Plagiarism Detection API (Beta)

Overview

The plagiarism detection API allows organizations to evaluate the authenticity of written content. This API provides a score indicating the originality of the text, helping organizations maintain trust and accountability and ensure proper citation of sources.

This plagiarism detection API developer guide explains how to create a score request, upload a document for scoring, and get the document scoring status and result.

The API is intended for programmatic consumption and is accessible through an HTTP REST interface.

How scoring works

Grammarly compares the text of the uploaded document to billions of web pages and academic papers in private databases, looking for sentences or paragraphs that have been published elsewhere. The API then calculates an originality score— the higher the score, the more original the text.

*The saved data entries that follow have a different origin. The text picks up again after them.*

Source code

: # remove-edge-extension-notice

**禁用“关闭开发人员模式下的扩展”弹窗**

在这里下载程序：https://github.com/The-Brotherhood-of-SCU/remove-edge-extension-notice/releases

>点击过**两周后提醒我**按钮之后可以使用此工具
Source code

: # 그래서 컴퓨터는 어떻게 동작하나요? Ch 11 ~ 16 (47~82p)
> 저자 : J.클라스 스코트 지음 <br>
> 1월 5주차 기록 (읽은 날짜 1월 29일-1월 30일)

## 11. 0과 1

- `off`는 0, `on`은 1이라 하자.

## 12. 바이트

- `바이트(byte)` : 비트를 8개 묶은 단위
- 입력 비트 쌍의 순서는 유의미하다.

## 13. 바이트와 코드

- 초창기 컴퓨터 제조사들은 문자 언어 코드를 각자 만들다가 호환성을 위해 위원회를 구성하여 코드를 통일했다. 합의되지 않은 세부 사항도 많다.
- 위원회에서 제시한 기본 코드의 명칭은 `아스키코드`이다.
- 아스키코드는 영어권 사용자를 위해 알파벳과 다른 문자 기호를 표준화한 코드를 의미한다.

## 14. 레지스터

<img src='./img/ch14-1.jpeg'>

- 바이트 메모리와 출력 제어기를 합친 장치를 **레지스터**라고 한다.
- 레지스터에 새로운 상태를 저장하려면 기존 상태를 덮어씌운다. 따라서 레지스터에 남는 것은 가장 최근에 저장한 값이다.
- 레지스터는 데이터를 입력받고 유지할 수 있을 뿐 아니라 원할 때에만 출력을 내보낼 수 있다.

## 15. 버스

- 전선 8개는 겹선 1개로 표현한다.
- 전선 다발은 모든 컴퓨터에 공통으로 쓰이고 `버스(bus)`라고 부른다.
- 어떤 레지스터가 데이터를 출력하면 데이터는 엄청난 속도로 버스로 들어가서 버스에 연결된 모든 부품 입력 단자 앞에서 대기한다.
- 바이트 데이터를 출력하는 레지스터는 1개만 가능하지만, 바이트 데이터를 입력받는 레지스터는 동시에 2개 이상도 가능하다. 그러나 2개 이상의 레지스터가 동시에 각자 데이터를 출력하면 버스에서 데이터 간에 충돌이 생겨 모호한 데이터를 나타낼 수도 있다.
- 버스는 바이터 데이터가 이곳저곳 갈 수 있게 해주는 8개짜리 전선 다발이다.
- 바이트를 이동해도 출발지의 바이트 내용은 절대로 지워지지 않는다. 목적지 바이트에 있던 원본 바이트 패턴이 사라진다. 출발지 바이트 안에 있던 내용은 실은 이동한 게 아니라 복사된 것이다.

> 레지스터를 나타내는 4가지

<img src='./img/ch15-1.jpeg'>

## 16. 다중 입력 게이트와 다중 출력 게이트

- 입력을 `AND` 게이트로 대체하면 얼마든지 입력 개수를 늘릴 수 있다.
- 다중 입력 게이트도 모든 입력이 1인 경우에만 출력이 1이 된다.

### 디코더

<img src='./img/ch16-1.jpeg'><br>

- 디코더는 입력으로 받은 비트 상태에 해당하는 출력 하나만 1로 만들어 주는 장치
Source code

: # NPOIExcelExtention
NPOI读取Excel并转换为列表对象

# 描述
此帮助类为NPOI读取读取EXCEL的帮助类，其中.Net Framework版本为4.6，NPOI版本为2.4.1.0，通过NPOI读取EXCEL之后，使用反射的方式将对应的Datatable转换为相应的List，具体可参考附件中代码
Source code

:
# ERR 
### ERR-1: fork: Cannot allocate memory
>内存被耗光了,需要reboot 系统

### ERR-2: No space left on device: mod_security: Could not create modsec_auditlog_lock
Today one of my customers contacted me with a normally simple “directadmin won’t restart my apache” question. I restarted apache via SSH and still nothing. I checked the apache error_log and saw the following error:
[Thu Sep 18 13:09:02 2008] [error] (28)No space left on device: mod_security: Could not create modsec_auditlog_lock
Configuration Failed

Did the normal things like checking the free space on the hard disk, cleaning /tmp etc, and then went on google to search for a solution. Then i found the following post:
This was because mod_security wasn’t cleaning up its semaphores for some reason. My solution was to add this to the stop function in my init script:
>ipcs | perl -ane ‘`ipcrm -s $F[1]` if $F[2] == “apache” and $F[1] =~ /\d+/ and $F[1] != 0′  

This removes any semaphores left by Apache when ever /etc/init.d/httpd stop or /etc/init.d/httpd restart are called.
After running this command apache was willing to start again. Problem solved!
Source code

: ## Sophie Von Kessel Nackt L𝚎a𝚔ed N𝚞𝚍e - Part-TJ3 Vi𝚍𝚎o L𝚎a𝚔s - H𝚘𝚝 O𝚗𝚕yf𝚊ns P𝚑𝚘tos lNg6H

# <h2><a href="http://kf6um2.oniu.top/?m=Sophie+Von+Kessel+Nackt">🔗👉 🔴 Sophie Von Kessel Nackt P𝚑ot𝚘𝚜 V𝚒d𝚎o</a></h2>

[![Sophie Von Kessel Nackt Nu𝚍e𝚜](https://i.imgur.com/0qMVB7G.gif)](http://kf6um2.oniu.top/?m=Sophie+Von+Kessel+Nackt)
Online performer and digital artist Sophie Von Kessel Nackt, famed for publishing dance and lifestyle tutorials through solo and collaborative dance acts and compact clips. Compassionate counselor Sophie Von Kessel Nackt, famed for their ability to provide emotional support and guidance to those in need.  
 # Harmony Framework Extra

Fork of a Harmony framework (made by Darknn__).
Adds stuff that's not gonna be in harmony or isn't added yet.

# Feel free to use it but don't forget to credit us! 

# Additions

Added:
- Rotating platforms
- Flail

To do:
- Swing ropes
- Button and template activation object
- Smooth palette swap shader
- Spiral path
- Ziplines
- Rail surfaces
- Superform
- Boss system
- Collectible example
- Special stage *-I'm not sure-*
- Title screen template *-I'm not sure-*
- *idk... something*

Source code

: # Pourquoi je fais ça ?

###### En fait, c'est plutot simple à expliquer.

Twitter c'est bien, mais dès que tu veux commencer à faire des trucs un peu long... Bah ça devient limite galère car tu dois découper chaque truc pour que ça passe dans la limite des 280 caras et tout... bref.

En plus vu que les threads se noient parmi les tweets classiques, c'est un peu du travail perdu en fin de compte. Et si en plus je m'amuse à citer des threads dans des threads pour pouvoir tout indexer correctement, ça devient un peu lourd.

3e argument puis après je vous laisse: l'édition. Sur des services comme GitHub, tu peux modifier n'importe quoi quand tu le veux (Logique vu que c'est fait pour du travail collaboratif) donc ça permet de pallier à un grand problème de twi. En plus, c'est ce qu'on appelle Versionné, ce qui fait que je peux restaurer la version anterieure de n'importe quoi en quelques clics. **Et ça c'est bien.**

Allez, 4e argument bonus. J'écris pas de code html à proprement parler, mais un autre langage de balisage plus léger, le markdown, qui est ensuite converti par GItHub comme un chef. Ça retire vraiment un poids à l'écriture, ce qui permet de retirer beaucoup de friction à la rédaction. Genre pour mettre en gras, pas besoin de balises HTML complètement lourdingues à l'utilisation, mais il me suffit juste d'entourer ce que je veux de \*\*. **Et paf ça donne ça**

Accessing Plagiarism Detection API

The base URL for accessing the plagiarism detection API:

https://api.grammarly.com/ecosystem/api/v1/plagiarism

For authentication, API requests must include an Access token as the Authorization header with the Bearer type. For more information, please refer to the OAuth 2.0 article.

The scopes required for the Access token are plagiarism-api:read and plagiarism-api:write.

Requesting a transaction

POST https://api.grammarly.com/ecosystem/api/v1/plagiarism

This API endpoint initiates transactions for plagiarism detection.

Request Parameters

Parameter	Type	Required	Description
`filename`	String	Yes	Name of the file that will be uploaded.

Example Request

An example cURL request to create a score request:

bash

curl -X POST \
  'https://api.grammarly.com/ecosystem/api/v1/plagiarism' \
  -H 'Authorization: Bearer <ACCESS_TOKEN>' \
  -H 'Accept: application/json' \
  -H 'Content-Type: application/json' \
  -H 'user-agent: API client' \
  -d '{ "filename": "example.doc" }'

Response Format

The response body contains the score_request_id and file_upload_url fields, which will be required in subsequent steps.

Response Parameters

Parameter	Type	Description
`score_request_id`	String	Request ID that is used to request the plagiarism detection evaluation results.
`file_upload_url`	String	URL for uploading the requested file.

Example response

An example response body:

json

{
  "score_request_id":"401124dd-c774-46af-b652-f6627a4ca5f6",
  "file_upload_url":"https://prod-writingscore-file-upload.s3-external-1.amazonaws.com/625270646/401124dd-c774-46af-b652-f6627a4ca5f6?..."
}

Upload file
Upload the document to be scored using the pre-signed URL from the response, file_upload_url. The upload must start before the pre-signed URL expires, which is in 120 seconds.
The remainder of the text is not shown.